Developing production pipelines

This guide describes how to obtain a copy of a production pipeline with the intention to edit it and contribute the changes back to the upstream repository. To develop a whole new pipeline from scratch, refer to Working with the template pipeline.

Production pipelines are subject to change over time, following updates to dependencies and best practices in the field. Contributions to production pipelines can be made directly on the repository, or through pull requests from forks of the repository.

Getting started

Preparing your project on GitHub

To start, sign in to GitHub and navigate to the repository of the production pipeline, e.g. pipeline_rnaseq_hisat2, where you will see a grey button Fork in the top-right corner of the page.

  • Click it to open a modal window that will ask you where you want to fork that repository.

  • Select your GitHub username, or something suitable for a tutorial project.

This will generate a new repository on your personal account (or the one of your choosing). This is the repository you will use to work on the pipeline and prepare pull requests to the upstream repository, and it contains the following files and sub-directories:

.github/workflows/build.yml

Sub-directory that contains instructions for GitHub Action workflows. In most cases, you will leave it untouched; however, you may need to occasionally update it with fixes, or to add new custom steps (e.g., download additional test input files to test new steps in the pipeline).

config/

Sub-directory that contains configuration files for controlling the execution of the pipeline. Configurable settings may range from options passed on to programs called in individual tasks, to tabulated metadata about input files. You will update files in that folder with values that match your updates to the pipeline. Updates range from editing existing values, to adding or removing fields that control new or deprecated parameters of the pipeline controlled by users.

data/

Sub-directory where users will download the input FASTQ files for this guide. In most cases, you will leave this untouched, as the pipeline is automatically tested by GitHub Action workflows triggered by every new commit pushed to a pull request on the GitHub repository.
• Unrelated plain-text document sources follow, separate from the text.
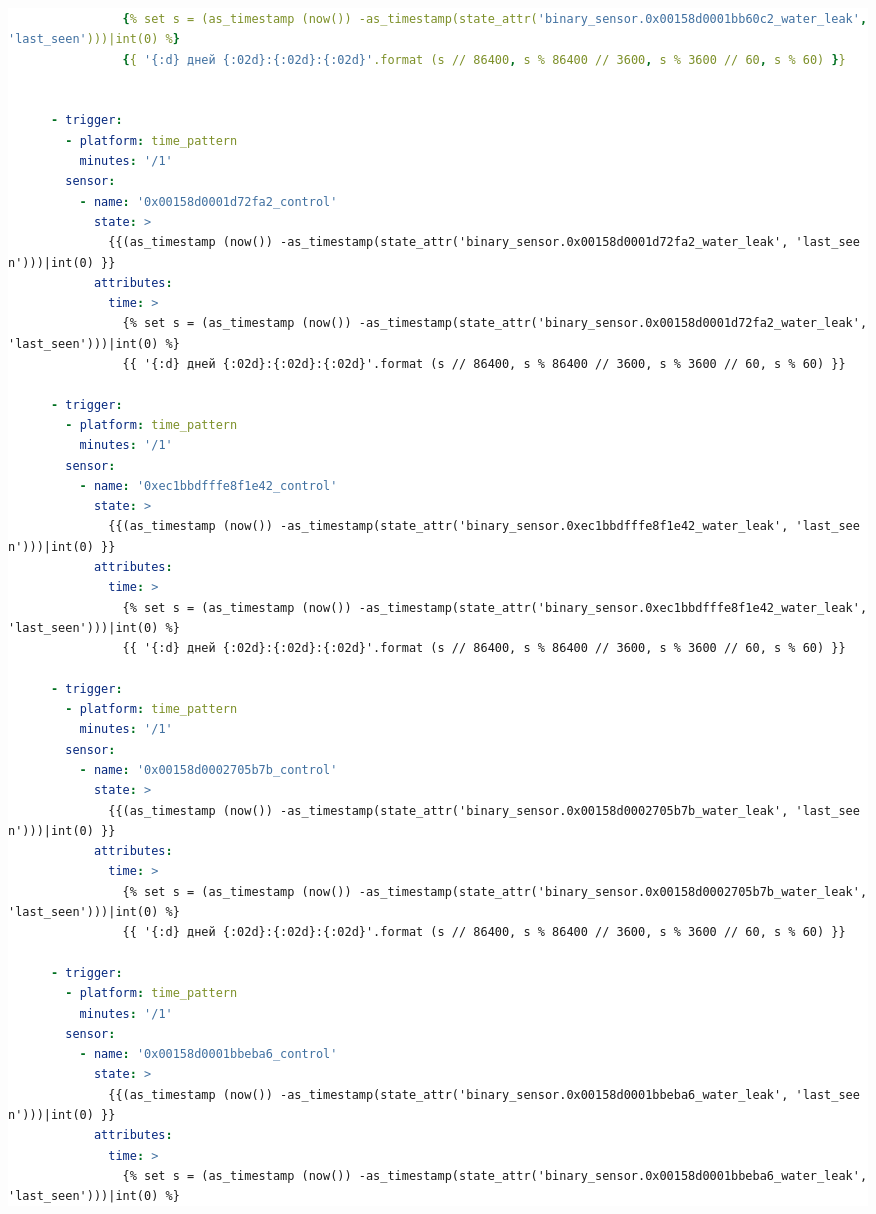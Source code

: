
 ```yaml
                {% set s = (as_timestamp (now()) -as_timestamp(state_attr('binary_sensor.0x00158d0001bb60c2_water_leak', 'last_seen')))|int(0) %}
                {{ '{:d} дней {:02d}:{:02d}:{:02d}'.format (s // 86400, s % 86400 // 3600, s % 3600 // 60, s % 60) }}


      - trigger:
        - platform: time_pattern
          minutes: '/1'
        sensor:
          - name: '0x00158d0001d72fa2_control'
            state: >
              {{(as_timestamp (now()) -as_timestamp(state_attr('binary_sensor.0x00158d0001d72fa2_water_leak', 'last_seen')))|int(0) }}
            attributes:
              time: >
                {% set s = (as_timestamp (now()) -as_timestamp(state_attr('binary_sensor.0x00158d0001d72fa2_water_leak', 'last_seen')))|int(0) %}
                {{ '{:d} дней {:02d}:{:02d}:{:02d}'.format (s // 86400, s % 86400 // 3600, s % 3600 // 60, s % 60) }}
                
      - trigger:
        - platform: time_pattern
          minutes: '/1'
        sensor:
          - name: '0xec1bbdfffe8f1e42_control'
            state: >
              {{(as_timestamp (now()) -as_timestamp(state_attr('binary_sensor.0xec1bbdfffe8f1e42_water_leak', 'last_seen')))|int(0) }}
            attributes:
              time: >
                {% set s = (as_timestamp (now()) -as_timestamp(state_attr('binary_sensor.0xec1bbdfffe8f1e42_water_leak', 'last_seen')))|int(0) %}
                {{ '{:d} дней {:02d}:{:02d}:{:02d}'.format (s // 86400, s % 86400 // 3600, s % 3600 // 60, s % 60) }}
                
      - trigger:
        - platform: time_pattern
          minutes: '/1'
        sensor:
          - name: '0x00158d0002705b7b_control'
            state: >
              {{(as_timestamp (now()) -as_timestamp(state_attr('binary_sensor.0x00158d0002705b7b_water_leak', 'last_seen')))|int(0) }}
            attributes:
              time: >
                {% set s = (as_timestamp (now()) -as_timestamp(state_attr('binary_sensor.0x00158d0002705b7b_water_leak', 'last_seen')))|int(0) %}
                {{ '{:d} дней {:02d}:{:02d}:{:02d}'.format (s // 86400, s % 86400 // 3600, s % 3600 // 60, s % 60) }}                
                
      - trigger:
        - platform: time_pattern
          minutes: '/1'
        sensor:
          - name: '0x00158d0001bbeba6_control'
            state: >
              {{(as_timestamp (now()) -as_timestamp(state_attr('binary_sensor.0x00158d0001bbeba6_water_leak', 'last_seen')))|int(0) }}
            attributes:
              time: >
                {% set s = (as_timestamp (now()) -as_timestamp(state_attr('binary_sensor.0x00158d0001bbeba6_water_leak', 'last_seen')))|int(0) %}
```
You might occasionally decide to set up test input files in this sub-directory, to test the pipeline on your local computer, in which case you will be careful not to commit those data files to Git!

envs/

Sub-directory that contains YAML files describing Conda environments for running or testing the pipeline. You may update those files when identifying new dependencies required by your updates to the pipeline, or removing deprecated dependencies required by software that is not used anymore following updates to the pipeline.

etc/

Sub-directory that contains additional files needed specifically for continuous integration. You will update the file etc/ci_checks.sh to add or remove the path to expected output files following updates to the pipeline. This file is used to verify that all the expected files are present at the end of the pipeline run during the GitHub Action.

.gitignore

Git configuration file used to ignore files to stage and commit, you will leave it untouched.

README.md

Basic description of the repository. You will edit it as you see fit.

pipeline.py

Python script that describes the pipeline steps and overall workflow. You will edit this file with updates to the existing pipeline tasks, and possibly extend the pipeline with new tasks or remove deprecated functionality.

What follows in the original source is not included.